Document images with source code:
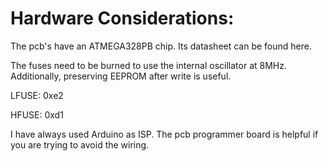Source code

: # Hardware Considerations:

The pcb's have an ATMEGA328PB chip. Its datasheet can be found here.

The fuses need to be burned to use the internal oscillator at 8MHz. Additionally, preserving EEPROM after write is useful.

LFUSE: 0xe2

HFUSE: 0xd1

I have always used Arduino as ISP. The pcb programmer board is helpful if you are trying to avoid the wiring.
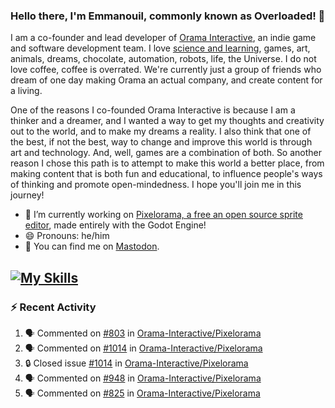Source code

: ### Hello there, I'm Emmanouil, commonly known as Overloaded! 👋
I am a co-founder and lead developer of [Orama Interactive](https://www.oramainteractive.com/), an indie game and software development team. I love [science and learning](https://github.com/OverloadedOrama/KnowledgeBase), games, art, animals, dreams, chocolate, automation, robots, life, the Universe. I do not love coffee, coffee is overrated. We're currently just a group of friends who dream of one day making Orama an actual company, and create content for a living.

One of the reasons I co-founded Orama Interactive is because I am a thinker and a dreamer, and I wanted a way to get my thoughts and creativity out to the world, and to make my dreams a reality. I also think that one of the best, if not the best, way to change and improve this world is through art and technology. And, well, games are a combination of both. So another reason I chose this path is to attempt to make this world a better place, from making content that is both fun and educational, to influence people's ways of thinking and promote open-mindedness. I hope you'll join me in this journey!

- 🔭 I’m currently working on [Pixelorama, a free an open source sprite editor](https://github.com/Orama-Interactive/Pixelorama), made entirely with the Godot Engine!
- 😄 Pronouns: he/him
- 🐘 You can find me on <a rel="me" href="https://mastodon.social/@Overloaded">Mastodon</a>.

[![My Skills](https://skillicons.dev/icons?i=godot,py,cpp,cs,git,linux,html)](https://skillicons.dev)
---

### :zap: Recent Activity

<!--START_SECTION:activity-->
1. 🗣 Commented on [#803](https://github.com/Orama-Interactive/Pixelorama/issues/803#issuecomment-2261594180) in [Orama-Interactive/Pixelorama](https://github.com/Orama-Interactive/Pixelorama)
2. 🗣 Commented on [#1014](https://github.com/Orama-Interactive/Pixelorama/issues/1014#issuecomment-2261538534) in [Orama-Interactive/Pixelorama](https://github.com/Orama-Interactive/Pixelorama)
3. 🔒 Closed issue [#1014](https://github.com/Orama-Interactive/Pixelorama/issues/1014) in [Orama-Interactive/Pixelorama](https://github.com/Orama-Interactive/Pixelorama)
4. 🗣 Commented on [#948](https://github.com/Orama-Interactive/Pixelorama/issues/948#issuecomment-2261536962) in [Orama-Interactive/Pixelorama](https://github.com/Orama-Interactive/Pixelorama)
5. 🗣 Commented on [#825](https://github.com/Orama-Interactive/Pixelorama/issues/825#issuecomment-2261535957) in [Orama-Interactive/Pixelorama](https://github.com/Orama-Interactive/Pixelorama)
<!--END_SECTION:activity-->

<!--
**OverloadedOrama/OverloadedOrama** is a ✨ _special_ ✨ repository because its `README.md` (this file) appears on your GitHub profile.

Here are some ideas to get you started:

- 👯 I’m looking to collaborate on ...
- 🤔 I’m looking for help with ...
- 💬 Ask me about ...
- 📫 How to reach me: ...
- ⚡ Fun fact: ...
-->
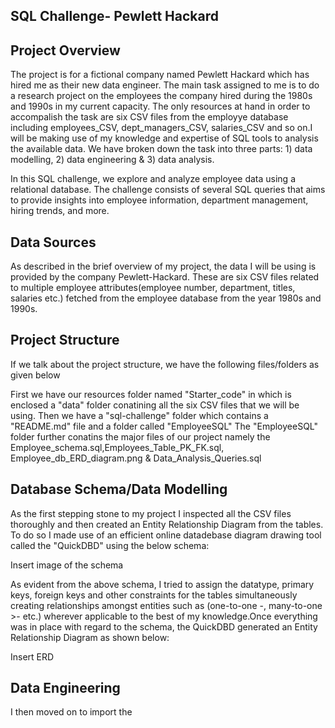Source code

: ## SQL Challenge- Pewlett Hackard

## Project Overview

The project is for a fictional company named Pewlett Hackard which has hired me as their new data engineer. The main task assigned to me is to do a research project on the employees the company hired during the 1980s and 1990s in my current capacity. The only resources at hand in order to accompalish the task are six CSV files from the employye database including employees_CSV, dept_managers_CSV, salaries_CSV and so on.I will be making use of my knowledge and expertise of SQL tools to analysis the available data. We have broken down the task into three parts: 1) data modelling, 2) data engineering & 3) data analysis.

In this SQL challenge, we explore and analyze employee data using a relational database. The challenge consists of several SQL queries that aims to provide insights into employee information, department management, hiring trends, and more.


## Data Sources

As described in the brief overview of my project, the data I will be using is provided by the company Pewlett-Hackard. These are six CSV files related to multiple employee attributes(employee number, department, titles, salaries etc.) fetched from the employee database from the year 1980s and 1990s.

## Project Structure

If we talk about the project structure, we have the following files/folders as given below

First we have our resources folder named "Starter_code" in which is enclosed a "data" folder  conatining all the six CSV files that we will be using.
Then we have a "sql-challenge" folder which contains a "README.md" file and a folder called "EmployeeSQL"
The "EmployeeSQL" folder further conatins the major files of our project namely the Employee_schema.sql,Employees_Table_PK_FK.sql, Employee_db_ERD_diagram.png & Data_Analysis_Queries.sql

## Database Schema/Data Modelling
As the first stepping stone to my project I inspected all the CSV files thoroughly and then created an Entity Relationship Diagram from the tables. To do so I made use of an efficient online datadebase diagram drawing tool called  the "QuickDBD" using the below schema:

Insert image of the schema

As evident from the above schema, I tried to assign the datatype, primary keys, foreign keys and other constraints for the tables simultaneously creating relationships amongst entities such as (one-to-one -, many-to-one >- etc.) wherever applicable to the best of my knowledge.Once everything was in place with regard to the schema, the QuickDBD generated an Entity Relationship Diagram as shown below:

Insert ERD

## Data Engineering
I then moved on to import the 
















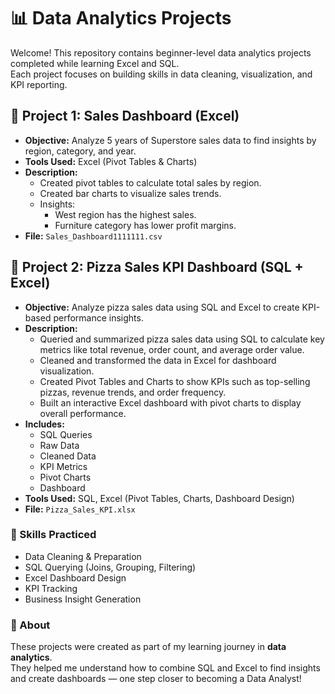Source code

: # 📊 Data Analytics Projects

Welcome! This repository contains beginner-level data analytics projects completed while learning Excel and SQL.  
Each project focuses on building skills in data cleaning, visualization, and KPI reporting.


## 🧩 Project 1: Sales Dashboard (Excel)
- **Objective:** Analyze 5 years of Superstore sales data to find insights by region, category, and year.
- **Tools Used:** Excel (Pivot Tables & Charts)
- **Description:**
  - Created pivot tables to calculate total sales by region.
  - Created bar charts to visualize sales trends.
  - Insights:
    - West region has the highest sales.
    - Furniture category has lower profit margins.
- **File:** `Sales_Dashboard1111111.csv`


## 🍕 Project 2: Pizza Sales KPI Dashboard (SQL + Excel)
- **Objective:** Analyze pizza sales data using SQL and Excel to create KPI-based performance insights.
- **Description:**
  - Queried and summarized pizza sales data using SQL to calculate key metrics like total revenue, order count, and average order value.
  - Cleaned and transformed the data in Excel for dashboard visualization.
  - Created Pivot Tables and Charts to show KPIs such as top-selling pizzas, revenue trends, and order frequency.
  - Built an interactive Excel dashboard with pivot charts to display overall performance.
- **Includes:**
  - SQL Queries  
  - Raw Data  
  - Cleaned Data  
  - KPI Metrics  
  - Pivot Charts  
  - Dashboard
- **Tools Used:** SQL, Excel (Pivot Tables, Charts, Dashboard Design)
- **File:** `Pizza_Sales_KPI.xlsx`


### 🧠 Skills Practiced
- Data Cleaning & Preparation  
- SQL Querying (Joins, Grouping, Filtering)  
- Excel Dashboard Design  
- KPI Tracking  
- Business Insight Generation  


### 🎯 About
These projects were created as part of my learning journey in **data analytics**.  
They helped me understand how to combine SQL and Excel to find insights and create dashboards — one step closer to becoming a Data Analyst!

## REQUIRED ACTION
Would you reproduce, exactly and with nothing added, every line from the beginning of the entries above through the line that contains "- 🐘 You can", both included, leaving out the pictures?

## TASK OUTPUT
Source code

: # Hardware Considerations:

The pcb's have an ATMEGA328PB chip. Its datasheet can be found here.

The fuses need to be burned to use the internal oscillator at 8MHz. Additionally, preserving EEPROM after write is useful.

LFUSE: 0xe2

HFUSE: 0xd1

I have always used Arduino as ISP. The pcb programmer board is helpful if you are trying to avoid the wiring.
Source code

: ### Hello there, I'm Emmanouil, commonly known as Overloaded! 👋
I am a co-founder and lead developer of [Orama Interactive](https://www.oramainteractive.com/), an indie game and software development team. I love [science and learning](https://github.com/OverloadedOrama/KnowledgeBase), games, art, animals, dreams, chocolate, automation, robots, life, the Universe. I do not love coffee, coffee is overrated. We're currently just a group of friends who dream of one day making Orama an actual company, and create content for a living.

One of the reasons I co-founded Orama Interactive is because I am a thinker and a dreamer, and I wanted a way to get my thoughts and creativity out to the world, and to make my dreams a reality. I also think that one of the best, if not the best, way to change and improve this world is through art and technology. And, well, games are a combination of both. So another reason I chose this path is to attempt to make this world a better place, from making content that is both fun and educational, to influence people's ways of thinking and promote open-mindedness. I hope you'll join me in this journey!

- 🔭 I’m currently working on [Pixelorama, a free an open source sprite editor](https://github.com/Orama-Interactive/Pixelorama), made entirely with the Godot Engine!
- 😄 Pronouns: he/him
- 🐘 You can find me on <a rel="me" href="https://mastodon.social/@Overloaded">Mastodon</a>.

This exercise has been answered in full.